#### [TASK OBJECTIVE]
Reading through the lines below, count those that include the string "Mean"; the answer is that number and nothing else.
────
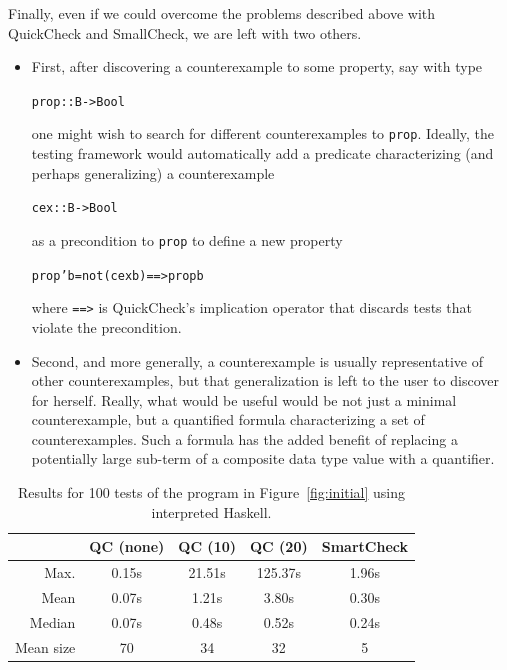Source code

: \documentclass[10pt]{sigplanconf}
\newenvironment{code}{\begin{alltt}}{\end{alltt}}
\newcommand{\ttp}[1]{\texttt{#1}}
\begin{document}
Finally, even if we could overcome the problems described above with QuickCheck
and SmallCheck, we are left with two others.
\begin{itemize}
  \item First, after discovering a counterexample to some property, say with
    type
%
\begin{code}
prop :: B -> Bool
\end{code}
%
\noindent
one might wish to search for different counterexamples to \ttp{prop}.  Ideally,
the testing framework would automatically add a predicate characterizing (and
perhaps generalizing) a counterexample
%
\begin{code}
cex :: B -> Bool
\end{code}
%
\noindent
as a precondition to \ttp{prop} to define a new property
\begin{code}
prop' b = not (cex b) ==> prop b
\end{code}
%
\noindent
where \ttp{==>} is QuickCheck's implication operator that discards tests that
violate the precondition.

  \item Second, and more generally, a counterexample is usually representative
    of other counterexamples, but that generalization is left to the user to
    discover for herself.  Really, what would be useful would be not just a
    minimal counterexample, but a quantified formula characterizing a set of
    counterexamples.  Such a formula has the added benefit of replacing a
    potentially large sub-term of a composite data type value with a quantifier.
\end{itemize}

\begin{table}[ht]
\footnotesize
  \begin{center}
    \begin{tabular}{|r||c|c|c|c|}
\hline
 & QC (none) & QC (10) & QC (20) & SmartCheck \\
\hline \hline
Max.  & 0.15s & 21.51s & 125.37s & 1.96s\\
\hline
Mean  & 0.07s & 1.21s & 3.80s & 0.30s\\
\hline
Median & 0.07s & 0.48s & 0.52s & 0.24s\\
\hline
Mean size & 70 & 34 & 32 & 5\\
\hline
    \end{tabular}
  \end{center}
  \caption{Results for 100 tests of the program in Figure~\ref{fig:initial}
    using interpreted Haskell.}
  \label{table:results}
\end{table}
\end{document}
────
#### [REPLY]
2